*** Opening of Records shown ***
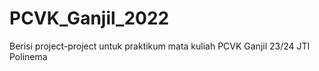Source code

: # PCVK_Ganjil_2022
Berisi project-project untuk praktikum mata kuliah PCVK Ganjil 23/24 JTI Polinema
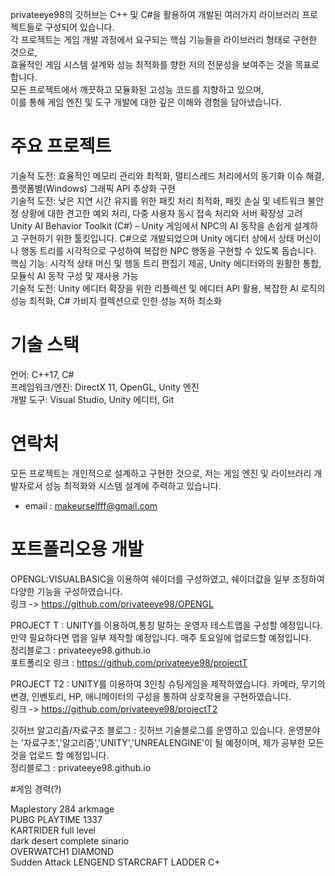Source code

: 
privateeye98의 깃허브는 C++ 및 C#을 활용하여 개발된 여러가지 라이브러리 프로젝트들로 구성되어 있습니다.  
각 프로젝트는 게임 개발 과정에서 요구되는 핵심 기능들을 라이브러리 형태로 구현한 것으로,  
효율적인 게임 시스템 설계와 성능 최적화를 향한 저의 전문성을 보여주는 것을 목표로 합니다.  
모든 프로젝트에서 깨끗하고 모듈화된 고성능 코드를 지향하고 있으며,  
이를 통해 게임 엔진 및 도구 개발에 대한 깊은 이해와 경험을 담아냈습니다.  

# 주요 프로젝트
기술적 도전: 효율적인 메모리 관리와 최적화, 멀티스레드 처리에서의 동기화 이슈 해결, 플랫폼별(Windows) 그래픽 API 추상화 구현  
기술적 도전: 낮은 지연 시간 유지를 위한 패킷 처리 최적화, 패킷 손실 및 네트워크 불안정 상황에 대한 견고한 예외 처리, 다중 사용자 동시 접속 처리와 서버 확장성 고려  
Unity AI Behavior Toolkit (C#) – Unity 게임에서 NPC의 AI 동작을 손쉽게 설계하고 구현하기 위한 툴킷입니다. C#으로 개발되었으며 Unity 에디터 상에서 상태 머신이나 행동 트리를 시각적으로 구성하여 복잡한 NPC 행동을 구현할 수 있도록 돕습니다.  
핵심 기능: 시각적 상태 머신 및 행동 트리 편집기 제공, Unity 에디터와의 원활한 통합, 모듈식 AI 동작 구성 및 재사용 가능  
기술적 도전: Unity 에디터 확장을 위한 리플렉션 및 에디터 API 활용, 복잡한 AI 로직의 성능 최적화, C# 가비지 컬렉션으로 인한 성능 저하 최소화  

# 기술 스택
언어: C++17, C#  
프레임워크/엔진: DirectX 11, OpenGL, Unity 엔진  
개발 도구: Visual Studio, Unity 에디터, Git  

# 연락처 
모든 프로젝트는 개인적으로 설계하고 구현한 것으로, 저는 게임 엔진 및 라이브러리 개발자로서 성능 최적화와 시스템 설계에 주력하고 있습니다.  
- email : makeurselfff@gmail.com  


# 포트폴리오용 개발

OPENGL:VISUALBASIC을 이용하여 쉐이더를 구성하였고, 쉐이더값을 일부 조정하여 다양한 기능을 구성하였습니다.  
링크 -> https://github.com/privateeye98/OPENGL  


PROJECT T : UNITY를 이용하여,통칭 말하는 운영자 테스트맵을 구성할 예정입니다. 만약 필요하다면 맵을 일부 제작할 예정입니다. 매주 토요일에 업로드할 예정입니다.  
정리블로그 : privateeye98.github.io  
포트폴리오 링크 : https://github.com/privateeye98/projectT  

PROJECT T2 : UNITY를 이용하여 3인칭 슈팅게임을 제작하였습니다. 카메라, 무기의 변경, 인벤토리, HP, 애니메이터의 구성을 통하여 상호작용을 구현하였습니다.  
링크 -> https://github.com/privateeye98/projectT2  


깃허브 알고리즘/자료구조 블로그 : 깃허브 기술블로그를 운영하고 있습니다. 운영분야는 '자료구조','알고리즘','UNITY','UNREALENGINE'이 될 예정이며, 제가 공부한 모든것을 업로드 할 예정입니다.  
정리블로그 : privateeye98.github.io  


#게임 경력(?)  

Maplestory 284 arkmage  
PUBG PLAYTIME 1337  
KARTRIDER full level  
dark desert complete sinario  
OVERWATCH1 DIAMOND   
Sudden Attack LENGEND
STARCRAFT LADDER C+


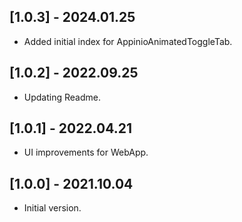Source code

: ## [1.0.3] - 2024.01.25

* Added initial index for AppinioAnimatedToggleTab.

## [1.0.2] - 2022.09.25

* Updating Readme.
 
## [1.0.1] - 2022.04.21

* UI improvements for WebApp.

## [1.0.0] - 2021.10.04

* Initial version.
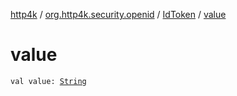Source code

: [http4k](../../index.md) / [org.http4k.security.openid](../index.md) / [IdToken](index.md) / [value](./value.md)

# value

`val value: `[`String`](https://kotlinlang.org/api/latest/jvm/stdlib/kotlin/-string/index.html)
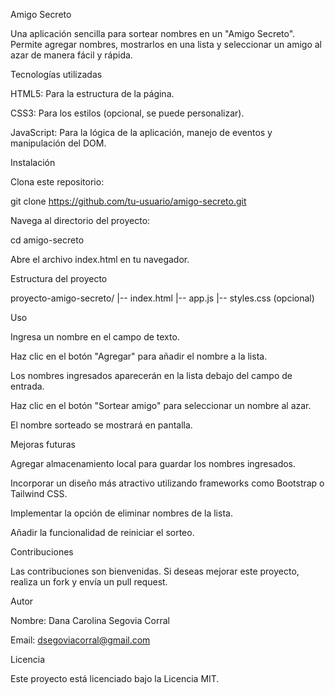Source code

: Amigo Secreto

Una aplicación sencilla para sortear nombres en un "Amigo Secreto". Permite agregar nombres, mostrarlos en una lista y seleccionar un amigo al azar de manera fácil y rápida.

Tecnologías utilizadas

HTML5: Para la estructura de la página.

CSS3: Para los estilos (opcional, se puede personalizar).

JavaScript: Para la lógica de la aplicación, manejo de eventos y manipulación del DOM.

Instalación

Clona este repositorio:

git clone https://github.com/tu-usuario/amigo-secreto.git

Navega al directorio del proyecto:

cd amigo-secreto

Abre el archivo index.html en tu navegador.

Estructura del proyecto

proyecto-amigo-secreto/
|-- index.html
|-- app.js
|-- styles.css (opcional)

Uso

Ingresa un nombre en el campo de texto.

Haz clic en el botón "Agregar" para añadir el nombre a la lista.

Los nombres ingresados aparecerán en la lista debajo del campo de entrada.

Haz clic en el botón "Sortear amigo" para seleccionar un nombre al azar.

El nombre sorteado se mostrará en pantalla.

Mejoras futuras

Agregar almacenamiento local para guardar los nombres ingresados.

Incorporar un diseño más atractivo utilizando frameworks como Bootstrap o Tailwind CSS.

Implementar la opción de eliminar nombres de la lista.

Añadir la funcionalidad de reiniciar el sorteo.

Contribuciones

Las contribuciones son bienvenidas. Si deseas mejorar este proyecto, realiza un fork y envía un pull request.

Autor

Nombre: Dana Carolina Segovia Corral

Email: dsegoviacorral@gmail.com

Licencia

Este proyecto está licenciado bajo la Licencia MIT.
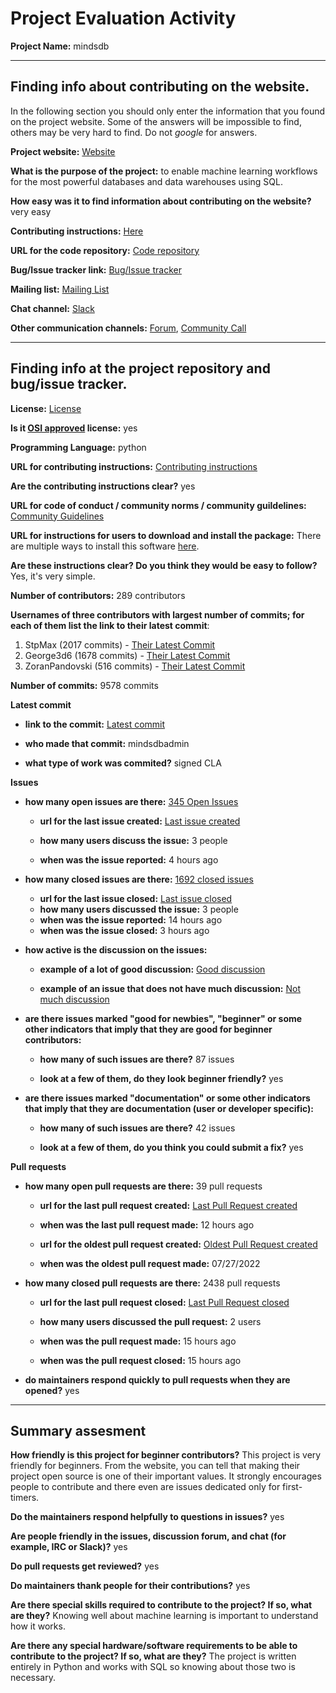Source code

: # Project Evaluation Activity



__Project Name:__  mindsdb


---

## Finding info about contributing on the website.

In the following section you should only enter the information that you
found on the project website. Some of the answers will be impossible to find, others
may be very hard to find. Do not _google_ for answers.

__Project website:__ [Website](https://mindsdb.com/)


__What is the purpose of the project:__ to enable machine learning workflows for the most powerful databases and data warehouses using SQL. 


__How easy was it to find information about contributing on the website?__ very easy


__Contributing instructions:__ [Here](https://docs.mindsdb.com/contribute) 

__URL for the code repository:__ [Code repository](https://github.com/mindsdb/mindsdb)

__Bug/Issue tracker link:__ [Bug/Issue tracker](https://github.com/mindsdb/mindsdb/issues)

__Mailing list:__ [Mailing List](https://mindsdb.com/newsletter?utm_medium=community&utm_source=github&utm_campaign=mindsdb%20repo)

__Chat channel:__ [Slack](https://mindsdbcommunity.slack.com/signup#/domain-signup)

__Other communication channels:__ [Forum](https://github.com/mindsdb/mindsdb/discussions/), [Community Call](https://mindsdb.com/community-call)


---

## Finding info at the project repository and bug/issue tracker.

__License:__ [License](https://github.com/mindsdb/mindsdb/blob/staging/LICENSE)

__Is it [OSI approved](https://opensource.org/licenses/alphabetical) license:__ yes

__Programming Language:__ python

__URL for contributing instructions:__ [Contributing instructions](https://github.com/mindsdb/mindsdb/blob/staging/CONTRIBUTING.md)

__Are the contributing instructions clear?__ yes


__URL for code of conduct / community norms / community guildelines:__ [Community Guidelines](https://github.com/mindsdb/mindsdb/blob/staging/CODE_OF_CONDUCT.md)

__URL for instructions for users to download and install the package:__ There are multiple ways to install this software [here](https://github.com/mindsdb/mindsdb#installation). 


__Are these instructions clear? Do you think they would be easy to follow?__ Yes, it's very simple.


__Number of contributors:__ 289 contributors


__Usernames of three contributors with largest number of commits; for
each of them list the link to their latest commit__:

1. StpMax (2017 commits) - [Their Latest Commit](https://github.com/mindsdb/mindsdb/commit/48e3b8cdc853a8e424554ecf697f2dfcc46a241f)
2. George3d6 (1678 commits) - [Their Latest Commit](https://github.com/mindsdb/mindsdb/commit/a2afbbddc31a9837ece89b050a309a07df197c5d)
3. ZoranPandovski (516 commits) - [Their Latest Commit](https://github.com/mindsdb/mindsdb/commit/d531de4aa0b4846d2466d77497f792c941120081)


__Number of commits:__ 9578 commits

__Latest commit__ 

- __link to the commit:__ [Latest commit](https://github.com/mindsdb/mindsdb/commit/1aacf94d471bced640db081df73fb066c306c6e2)

- __who made that commit:__ mindsdbadmin

- __what type of work was commited?__ signed CLA


__Issues__

- __how many open issues are there:__ [345 Open Issues](https://github.com/mindsdb/mindsdb/issues?q=is%3Aopen+is%3Aissue)

    - __url for the last issue created:__ [Last issue created](https://github.com/mindsdb/mindsdb/issues/4721)

    - __how many users discuss the issue:__ 3 people
    
    - __when was the issue reported:__ 4 hours ago
    

- __how many closed issues are there:__ [1692 closed issues](https://github.com/mindsdb/mindsdb/issues?q=is%3Aissue+is%3Aclosed)
    - __url for the last issue closed:__ [Last issue closed](https://github.com/mindsdb/mindsdb/issues/4717)
    - __how many users discussed the issue:__ 3 people
    - __when was the issue reported:__ 14 hours ago
    - __when was the issue closed:__ 3 hours ago

- __how active is the discussion on the issues:__ 

    - __example of a lot of good discussion:__ [Good discussion](https://github.com/mindsdb/mindsdb/issues/3090)
    
    - __example of an issue that does not have much discussion:__ [Not much discussion](https://github.com/mindsdb/mindsdb/issues/2283)



- __are there issues marked "good for newbies", "beginner" or some other indicators that imply that they are good for beginner contributors:__ 

    - __how many of such issues are there?__ 87 issues
    
    - __look at a few of them, do they look beginner friendly?__ yes



- __are there issues marked "documentation" or some other indicators that imply that they are documentation (user or developer specific):__ 

    - __how many of such issues are there?__ 42 issues
    
    - __look at a few of them, do you think you could submit a fix?__ yes



__Pull requests__

- __how many open pull requests are there:__ 39 pull requests

    - __url for the last pull request created:__ [Last Pull Request created](https://github.com/mindsdb/mindsdb/pull/4718)
    
    - __when was the last pull request made:__ 12 hours ago

    - __url for the oldest pull request created:__ [Oldest Pull Request created](https://github.com/mindsdb/mindsdb/pull/2582)
    
    - __when was the oldest pull request made:__ 07/27/2022

- __how many closed pull requests are there:__ 2438 pull requests

    - __url for the last pull request closed:__ [Last Pull Request closed](https://github.com/mindsdb/mindsdb/pull/4715)
    
    - __how many users discussed the pull request:__ 2 users
    
    - __when was the pull request made:__  15 hours ago
    
    - __when was the pull request closed:__ 15 hours ago
    

- __do maintainers respond quickly to pull requests when they are opened?__ yes





---


## Summary assesment
__How friendly is this project for beginner contributors?__
This project is very friendly for beginners. From the website, you can tell that making their project open source is one of their important values. It strongly encourages people to contribute and there even are issues dedicated only for first-timers.



__Do the maintainers respond helpfully to questions in issues?__ yes



__Are people friendly in the issues, discussion forum, and chat (for example, IRC or Slack)?__ yes




__Do pull requests get reviewed?__ yes



__Do maintainers thank people for their contributions?__ yes



__Are there special skills required to contribute to the project? If so, what are they?__ Knowing well about machine learning is important to understand how it works.



__Are there any special hardware/software requirements to be able to contribute to the project? If so, what are they?__ The project is written entirely in Python and works with SQL so knowing about those two is necessary.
*** Close of Records shown ***
→ **What the task asks**: Look through the entries. Copy out each line with "many" in it.

→ **Response for this exercise**:
- __how many open issues are there:__ [345 Open Issues](https://github.com/mindsdb/mindsdb/issues?q=is%3Aopen+is%3Aissue)
    - __how many users discuss the issue:__ 3 people
- __how many closed issues are there:__ [1692 closed issues](https://github.com/mindsdb/mindsdb/issues?q=is%3Aissue+is%3Aclosed)
    - __how many users discussed the issue:__ 3 people
    - __how many of such issues are there?__ 87 issues
    - __how many of such issues are there?__ 42 issues
- __how many open pull requests are there:__ 39 pull requests
- __how many closed pull requests are there:__ 2438 pull requests
    - __how many users discussed the pull request:__ 2 users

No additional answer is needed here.